**YOUR INSTRUCTIONS**
Excluding pictures, give the entries again exactly as they appear.

::: GIVEN DATA

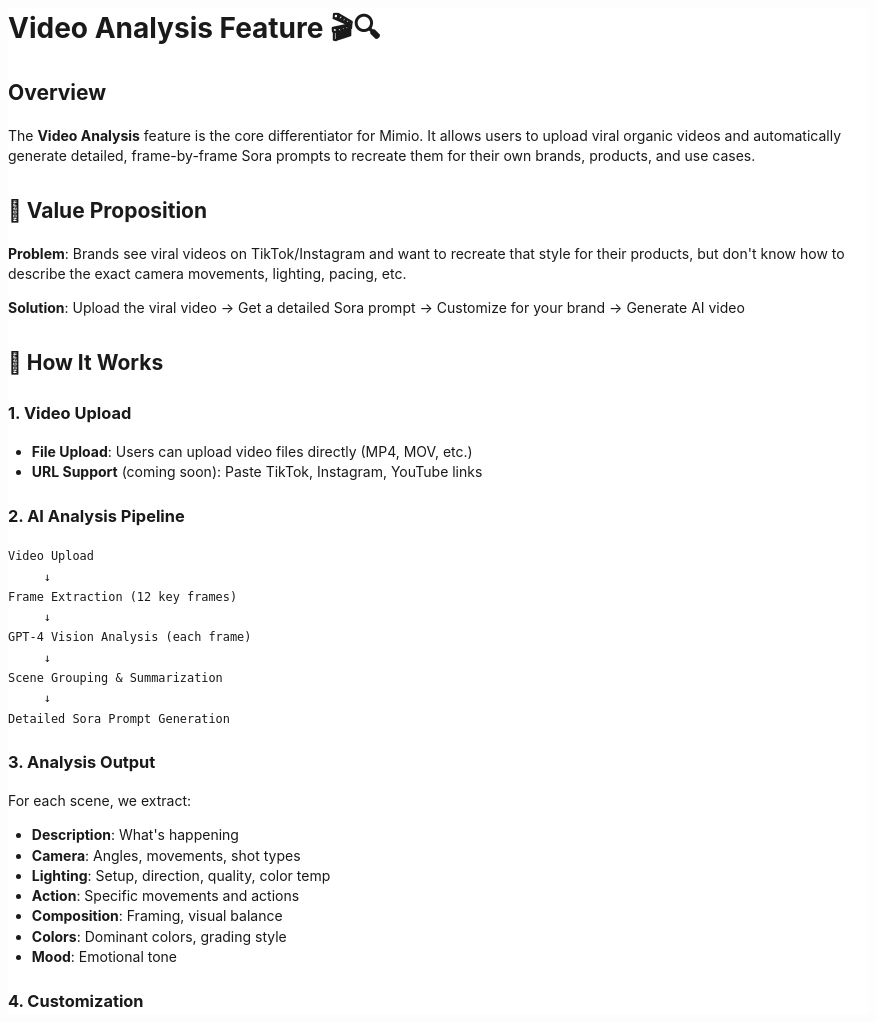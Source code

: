 # Video Analysis Feature 🎬🔍

## Overview

The **Video Analysis** feature is the core differentiator for Mimio. It allows users to upload viral organic videos and automatically generate detailed, frame-by-frame Sora prompts to recreate them for their own brands, products, and use cases.

## 🎯 Value Proposition

**Problem**: Brands see viral videos on TikTok/Instagram and want to recreate that style for their products, but don't know how to describe the exact camera movements, lighting, pacing, etc.

**Solution**: Upload the viral video → Get a detailed Sora prompt → Customize for your brand → Generate AI video

## 🚀 How It Works

### 1. Video Upload

- **File Upload**: Users can upload video files directly (MP4, MOV, etc.)
- **URL Support** (coming soon): Paste TikTok, Instagram, YouTube links

### 2. AI Analysis Pipeline

```
Video Upload
     ↓
Frame Extraction (12 key frames)
     ↓
GPT-4 Vision Analysis (each frame)
     ↓
Scene Grouping & Summarization
     ↓
Detailed Sora Prompt Generation
```

### 3. Analysis Output

For each scene, we extract:

- **Description**: What's happening
- **Camera**: Angles, movements, shot types
- **Lighting**: Setup, direction, quality, color temp
- **Action**: Specific movements and actions
- **Composition**: Framing, visual balance
- **Colors**: Dominant colors, grading style
- **Mood**: Emotional tone

### 4. Customization
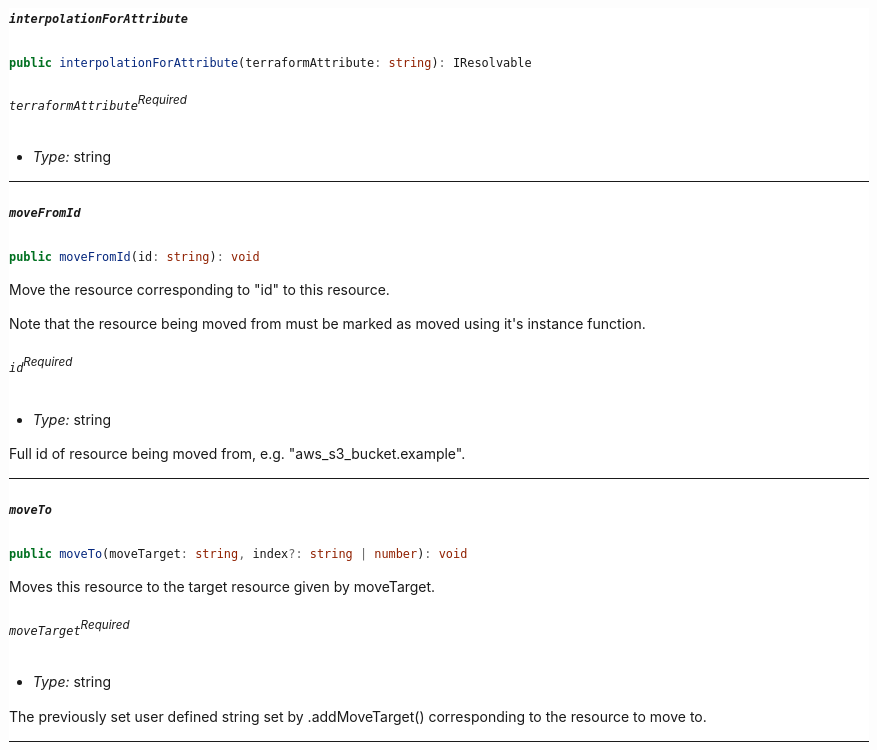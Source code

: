 ##### `interpolationForAttribute` <a name="interpolationForAttribute" id="@cdktf/provider-opentelekomcloud.computeServergroupV2.ComputeServergroupV2.interpolationForAttribute"></a>

```typescript
public interpolationForAttribute(terraformAttribute: string): IResolvable
```

###### `terraformAttribute`<sup>Required</sup> <a name="terraformAttribute" id="@cdktf/provider-opentelekomcloud.computeServergroupV2.ComputeServergroupV2.interpolationForAttribute.parameter.terraformAttribute"></a>

- *Type:* string

---

##### `moveFromId` <a name="moveFromId" id="@cdktf/provider-opentelekomcloud.computeServergroupV2.ComputeServergroupV2.moveFromId"></a>

```typescript
public moveFromId(id: string): void
```

Move the resource corresponding to "id" to this resource.

Note that the resource being moved from must be marked as moved using it's instance function.

###### `id`<sup>Required</sup> <a name="id" id="@cdktf/provider-opentelekomcloud.computeServergroupV2.ComputeServergroupV2.moveFromId.parameter.id"></a>

- *Type:* string

Full id of resource being moved from, e.g. "aws_s3_bucket.example".

---

##### `moveTo` <a name="moveTo" id="@cdktf/provider-opentelekomcloud.computeServergroupV2.ComputeServergroupV2.moveTo"></a>

```typescript
public moveTo(moveTarget: string, index?: string | number): void
```

Moves this resource to the target resource given by moveTarget.

###### `moveTarget`<sup>Required</sup> <a name="moveTarget" id="@cdktf/provider-opentelekomcloud.computeServergroupV2.ComputeServergroupV2.moveTo.parameter.moveTarget"></a>

- *Type:* string

The previously set user defined string set by .addMoveTarget() corresponding to the resource to move to.

---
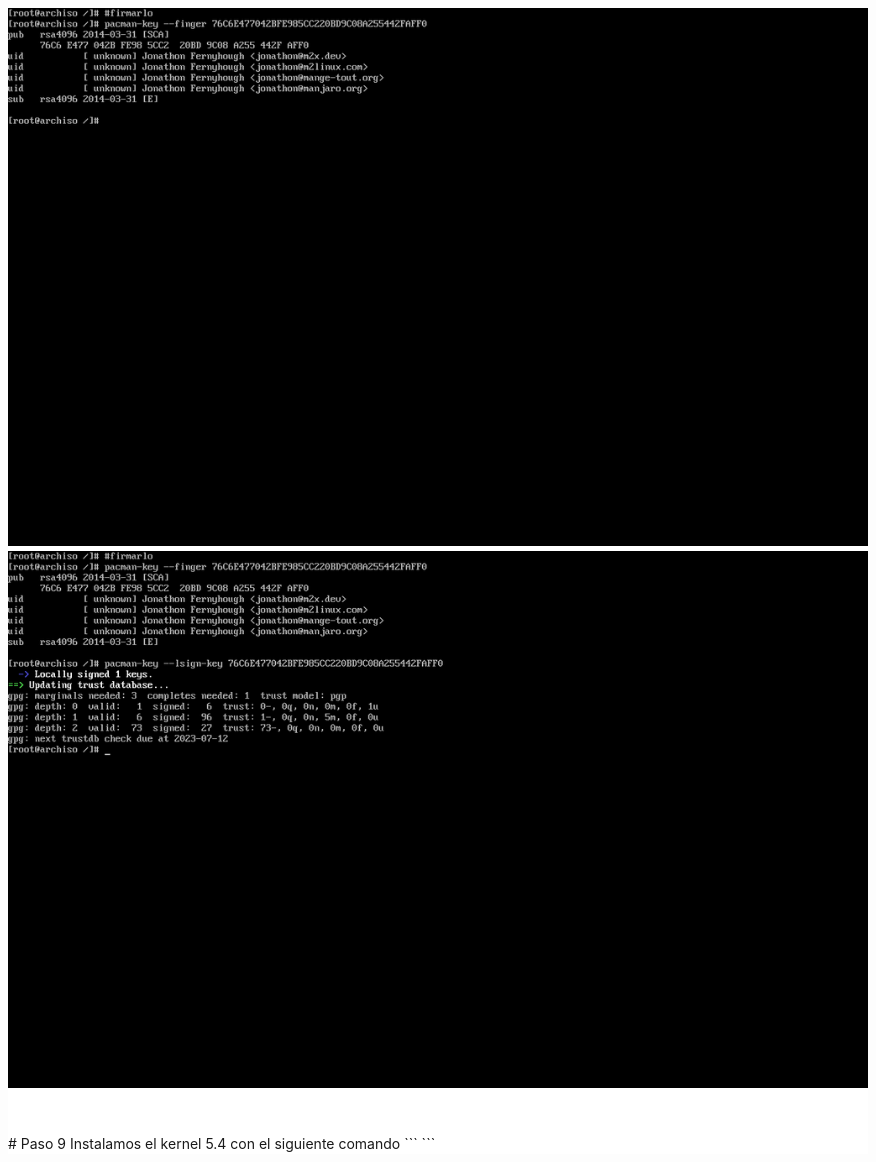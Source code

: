 <img src="./img/9.png">
<br/>
<img src="./img/10.png">
<br/><br/>
<br/>
# Paso 9
Instalamos el kernel 5.4 con el siguiente comando
```
```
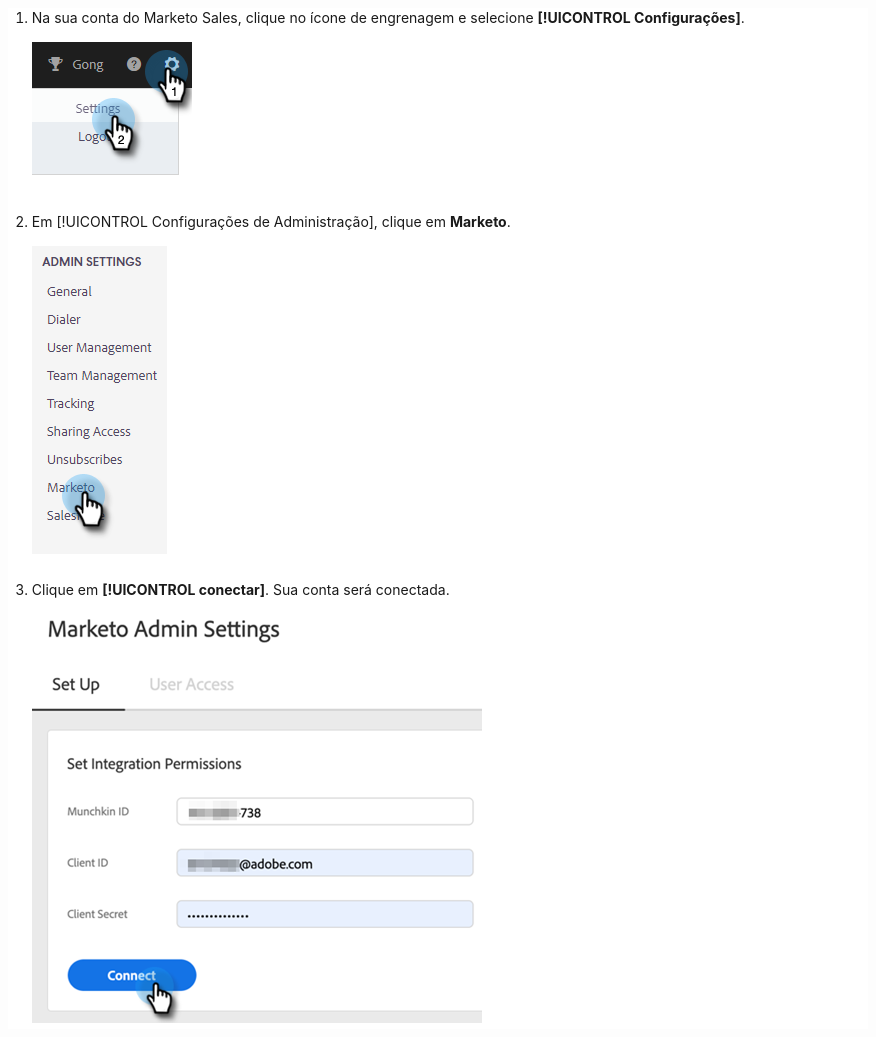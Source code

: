 1. Na sua conta do Marketo Sales, clique no ícone de engrenagem e selecione **[!UICONTROL Configurações]**.

   ![](assets/msi-actions-admin-guide-7.png)

1. Em [!UICONTROL Configurações de Administração], clique em **Marketo**.

   ![](assets/msi-actions-admin-guide-8.png)

1. Clique em **[!UICONTROL conectar]**. Sua conta será conectada.

   ![](assets/msi-actions-admin-guide-9.png)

::::::

**ANSWER FOR THE TASK**
Source code

: # Video Analysis Feature 🎬🔍

## Overview

The **Video Analysis** feature is the core differentiator for Mimio. It allows users to upload viral organic videos and automatically generate detailed, frame-by-frame Sora prompts to recreate them for their own brands, products, and use cases.

## 🎯 Value Proposition

**Problem**: Brands see viral videos on TikTok/Instagram and want to recreate that style for their products, but don't know how to describe the exact camera movements, lighting, pacing, etc.

**Solution**: Upload the viral video → Get a detailed Sora prompt → Customize for your brand → Generate AI video

## 🚀 How It Works

### 1. Video Upload

- **File Upload**: Users can upload video files directly (MP4, MOV, etc.)
- **URL Support** (coming soon): Paste TikTok, Instagram, YouTube links

### 2. AI Analysis Pipeline

```
Video Upload
     ↓
Frame Extraction (12 key frames)
     ↓
GPT-4 Vision Analysis (each frame)
     ↓
Scene Grouping & Summarization
     ↓
Detailed Sora Prompt Generation
```

### 3. Analysis Output

For each scene, we extract:

- **Description**: What's happening
- **Camera**: Angles, movements, shot types
- **Lighting**: Setup, direction, quality, color temp
- **Action**: Specific movements and actions
- **Composition**: Framing, visual balance
- **Colors**: Dominant colors, grading style
- **Mood**: Emotional tone

### 4. Customization
Source code

: ##### `interpolationForAttribute` <a name="interpolationForAttribute" id="@cdktf/provider-opentelekomcloud.computeServergroupV2.ComputeServergroupV2.interpolationForAttribute"></a>

```typescript
public interpolationForAttribute(terraformAttribute: string): IResolvable
```

###### `terraformAttribute`<sup>Required</sup> <a name="terraformAttribute" id="@cdktf/provider-opentelekomcloud.computeServergroupV2.ComputeServergroupV2.interpolationForAttribute.parameter.terraformAttribute"></a>

- *Type:* string

---

##### `moveFromId` <a name="moveFromId" id="@cdktf/provider-opentelekomcloud.computeServergroupV2.ComputeServergroupV2.moveFromId"></a>

```typescript
public moveFromId(id: string): void
```

Move the resource corresponding to "id" to this resource.

Note that the resource being moved from must be marked as moved using it's instance function.

###### `id`<sup>Required</sup> <a name="id" id="@cdktf/provider-opentelekomcloud.computeServergroupV2.ComputeServergroupV2.moveFromId.parameter.id"></a>

- *Type:* string

Full id of resource being moved from, e.g. "aws_s3_bucket.example".

---

##### `moveTo` <a name="moveTo" id="@cdktf/provider-opentelekomcloud.computeServergroupV2.ComputeServergroupV2.moveTo"></a>

```typescript
public moveTo(moveTarget: string, index?: string | number): void
```

Moves this resource to the target resource given by moveTarget.

###### `moveTarget`<sup>Required</sup> <a name="moveTarget" id="@cdktf/provider-opentelekomcloud.computeServergroupV2.ComputeServergroupV2.moveTo.parameter.moveTarget"></a>

- *Type:* string

The previously set user defined string set by .addMoveTarget() corresponding to the resource to move to.

---
Source code

: <img src="./img/9.png">
<br/>
<img src="./img/10.png">
<br/><br/>
<br/>
# Paso 9
Instalamos el kernel 5.4 con el siguiente comando
```
```
Source code

: 1. Na sua conta do Marketo Sales, clique no ícone de engrenagem e selecione **[!UICONTROL Configurações]**.

   ![](assets/msi-actions-admin-guide-7.png)

1. Em [!UICONTROL Configurações de Administração], clique em **Marketo**.

   ![](assets/msi-actions-admin-guide-8.png)

1. Clique em **[!UICONTROL conectar]**. Sua conta será conectada.

   ![](assets/msi-actions-admin-guide-9.png)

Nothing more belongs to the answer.